When Tennessee Tech blocked Oregon's field goal in the second quarter of Saturday's game, the response from Duck fans was a collective sigh, as it signaled more trouble in the field goal game, the only aspect of football where Oregon has been consistently poor over the last season plus. Most field goal blocks come from the interior of the line--either a big lineman is able to get his hand up, or gap is opened up for a rusher to shoot and attempt to block the field goal. This is especially the case on extra points or field goals from the middle of the field. From the hashmark, there is another option, where you have quick rushers off the end try to swarm in and try to block the kick from the outside. This is what happened on this play, but it was still very unorthodox. Here was the formation:


A field goal block off the edge almost always comes from the wide side, that is, the side from inside the hash. Its done that way because of the angle of the kick--the kicker is kicking the ball through the uprights. Unless you completely blow up the kick of the foot, you have to come in from the wide side to hope to get a hand on it. Because of this, its commonplace (and often automatic) for teams to run an imbalanced line on field goals from the hash, and you see Oregon doing so here, as they have moved the left tackle to the right side of the line to add extra protection and increase the distance that a would-be blocker must travel to block the kick. To get a block from the other side is so unlikely, teams for the most part don't even worry about it. Obviously, everything developed just right, and the improbable happened here.

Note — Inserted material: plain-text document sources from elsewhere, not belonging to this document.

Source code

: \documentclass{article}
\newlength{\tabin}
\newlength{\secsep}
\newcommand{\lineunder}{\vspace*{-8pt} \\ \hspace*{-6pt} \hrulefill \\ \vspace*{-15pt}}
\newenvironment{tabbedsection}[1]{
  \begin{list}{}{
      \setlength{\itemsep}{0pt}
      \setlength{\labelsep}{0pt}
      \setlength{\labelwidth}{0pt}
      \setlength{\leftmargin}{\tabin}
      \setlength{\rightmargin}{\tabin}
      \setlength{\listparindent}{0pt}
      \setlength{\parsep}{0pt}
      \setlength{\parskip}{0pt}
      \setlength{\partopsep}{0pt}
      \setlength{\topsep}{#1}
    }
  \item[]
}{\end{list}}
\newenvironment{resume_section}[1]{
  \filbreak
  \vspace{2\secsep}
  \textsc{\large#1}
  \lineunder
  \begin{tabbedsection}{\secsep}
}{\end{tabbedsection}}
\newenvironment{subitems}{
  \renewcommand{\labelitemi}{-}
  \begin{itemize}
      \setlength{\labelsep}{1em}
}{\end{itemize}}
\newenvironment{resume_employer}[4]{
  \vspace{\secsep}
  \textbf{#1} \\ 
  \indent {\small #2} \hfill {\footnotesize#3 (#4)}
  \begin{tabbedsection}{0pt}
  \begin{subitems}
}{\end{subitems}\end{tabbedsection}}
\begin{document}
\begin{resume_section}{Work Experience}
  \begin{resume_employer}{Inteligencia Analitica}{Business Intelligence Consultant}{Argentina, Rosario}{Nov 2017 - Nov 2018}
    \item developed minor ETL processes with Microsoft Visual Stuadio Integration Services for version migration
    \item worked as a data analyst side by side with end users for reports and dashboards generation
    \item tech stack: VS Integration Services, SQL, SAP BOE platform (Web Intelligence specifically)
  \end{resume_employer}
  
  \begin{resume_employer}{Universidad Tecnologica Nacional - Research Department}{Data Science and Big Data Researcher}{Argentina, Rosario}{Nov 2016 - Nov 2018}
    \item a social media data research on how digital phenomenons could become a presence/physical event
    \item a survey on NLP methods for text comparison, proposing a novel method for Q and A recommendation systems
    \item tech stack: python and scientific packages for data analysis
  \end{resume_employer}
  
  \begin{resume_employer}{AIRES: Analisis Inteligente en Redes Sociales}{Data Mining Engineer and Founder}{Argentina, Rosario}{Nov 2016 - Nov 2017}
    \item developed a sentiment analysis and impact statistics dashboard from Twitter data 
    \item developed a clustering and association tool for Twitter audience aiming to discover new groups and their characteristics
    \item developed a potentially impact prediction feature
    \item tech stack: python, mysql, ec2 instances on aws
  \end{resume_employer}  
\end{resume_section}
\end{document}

The tight end and the left guard block toward the interior, leaving a bad 3 on 1 matchup on Oregon's wing. The line should have recognized this, but instead, we're left with 3-1 on the outside and no blocking assignment for the snapper. Even still, given the improbability of a block from the short side, the important thing is for the wing to hold his right foot in place, making the gap between him and the tight end as small as possible, and just impede the next rusher over long enough for Beard to get the kick off. It's practically impossible for the outermost rusher to get the ball.


Even with that bad matchup for Oregon, the play only works for Tennessee Tech because the rusher is able to shoot the gap so cleanly. The two lineman on that side of the ball were already successfully sealed off, but the tight end went the extra distance to get a body on the defensive end, opening up the gap.


As you can see here, despite the unimpeded progress, the outermost rusher indeed is not able to get to the kicker. Its that innermost rusher who gets the football because he gets such a great jump through the gap. Its the only way he has time to get to that kick on short side. Great and fortunate play by Tennessee Tech on a play that you very rarely see, and something that will make for interesting film study for the Ducks' special teams unit.